CALGARY, Alberta (Reuters) - The Alberta government raised its 2016-17 budget deficit forecast to C$10.9 billion ($8.44 billion) on Tuesday, largely because of a massive wildfire that ripped through the province’s oil sands hub of Fort McMurray in May.
In a first-quarter fiscal update, the Canadian province’s New Democratic Party government said the net impact of the wildfire would be an estimated C$500 million. With other changes, that will increase the projected deficit by C$527 million from April’s budget, the government said. The 2016-17 fiscal year ends on March 31.

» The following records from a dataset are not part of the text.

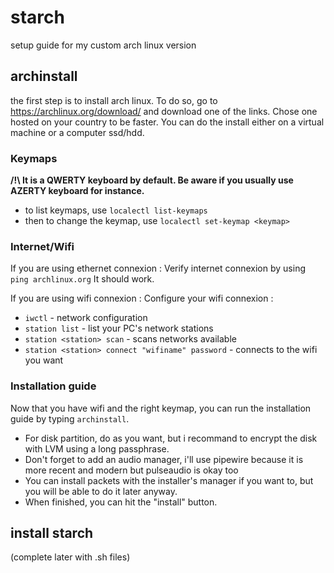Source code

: # starch
setup guide for my custom arch linux version

## archinstall
the first step is to install arch linux. To do so, go to https://archlinux.org/download/ and download one of the links. Chose one hosted on your country to be faster.
You can do the install either on a virtual machine or a computer ssd/hdd.

### Keymaps
**/!\ It is a QWERTY keyboard by default. Be aware if you usually use AZERTY keyboard for instance.**
- to list keymaps, use `localectl list-keymaps`
- then to change the keymap, use `localectl set-keymap <keymap>`

### Internet/Wifi
If you are using ethernet connexion :
Verify internet connexion by using `ping archlinux.org`
It should work.

If you are using wifi connexion :
Configure your wifi connexion :
- `iwctl` - network configuration
- `station list` - list your PC's network stations
- `station <station> scan` - scans networks available
- `station <station> connect "wifiname" password` - connects to the wifi you want

### Installation guide

Now that you have wifi and the right keymap, you can run the installation guide by typing `archinstall`.
- For disk partition, do as you want, but i recommand to encrypt the disk with LVM using a long passphrase.
- Don't forget to add an audio manager, i'll use pipewire because it is more recent and modern but pulseaudio is okay too
- You can install packets with the installer's manager if you want to, but you will be able to do it later anyway.
- When finished, you can hit the "install" button.

## install starch

(complete later with .sh files)
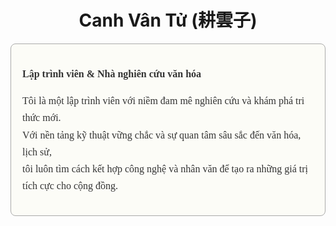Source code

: <h1 align="center">Canh Vân Tử (耕雲子)</h1>

<div style="border:1px solid #aaa; border-radius:8px; padding:18px; background:#fcfcf7; font-family:serif; font-size:16px; line-height:1.7; color:#333;">

  <p><b>Lập trình viên & Nhà nghiên cứu văn hóa</b></p>

  <p>
  Tôi là một lập trình viên với niềm đam mê nghiên cứu và khám phá tri thức mới.<br>
  Với nền tảng kỹ thuật vững chắc và sự quan tâm sâu sắc đến văn hóa, lịch sử,<br>
  tôi luôn tìm cách kết hợp công nghệ và nhân văn để tạo ra những giá trị tích cực cho cộng đồng.
  </p>

</div>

Finance Minister Joe Ceci said Alberta’s gross domestic product was expected to shrink by 2.7 percent in 2016, a steeper decline than forecast in April. He attributed 0.6 percentage point of that directly to the wildfire. GDP contracted by 3.7 percent last year in Canada’s leading oil-producing province.

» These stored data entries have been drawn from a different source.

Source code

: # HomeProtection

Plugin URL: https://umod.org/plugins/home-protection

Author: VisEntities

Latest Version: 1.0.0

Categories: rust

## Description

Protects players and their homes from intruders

More than 88,000 people fled Fort McMurray as wildfires raged in and around the city, destroying 1,500 commercial and residential structures and forcing oil sands producers in the region to halt output as a precaution.
Alberta said as much as 1.5 million barrels per day of oil sands production was suspended at the height of the fires, and at least 40 million barrels in total, equivalent to 110,000 bpd annually, were likely shut in over a two-month period.
The wildfire disruption came on top of two years of low oil prices that have roiled Alberta’s once-booming economy, pushing the unemployment rate to 8.6 percent in July and prompting energy companies to slash investment.
“The oil price collapse continues to reverberate through the economy, and the wildfire has added considerably to the economic impact, reducing revenues and royalties to government,” Ceci said.
Alberta expects a mild recovery in 2017 with GDP growth of 2.4 percent, supported by reconstruction in Fort McMurray and rebounding oil production, and said it would stick with its plan to maintain spending in public services while investing in infrastructure to stimulate growth.
Direct borrowing to fund the fiscal plan was forecast to be C$7.1 billion, up from C$5.4 billion in the April budget, because of lower than expected final 2015-16 results.
“It’s clear the NDP plan isn’t working,” said opposition Wildrose Party leader Brian Jean. “We need to reverse course on the NDP’s risky economic agenda, start saving pennies on every dollar spent across government.”
In a rare bright spot, Alberta said revenue forecasts had increased by C$708 million, partly due to its raising the forecast for the benchmark U.S. oil price to $45 a barrel from $42 a barrel.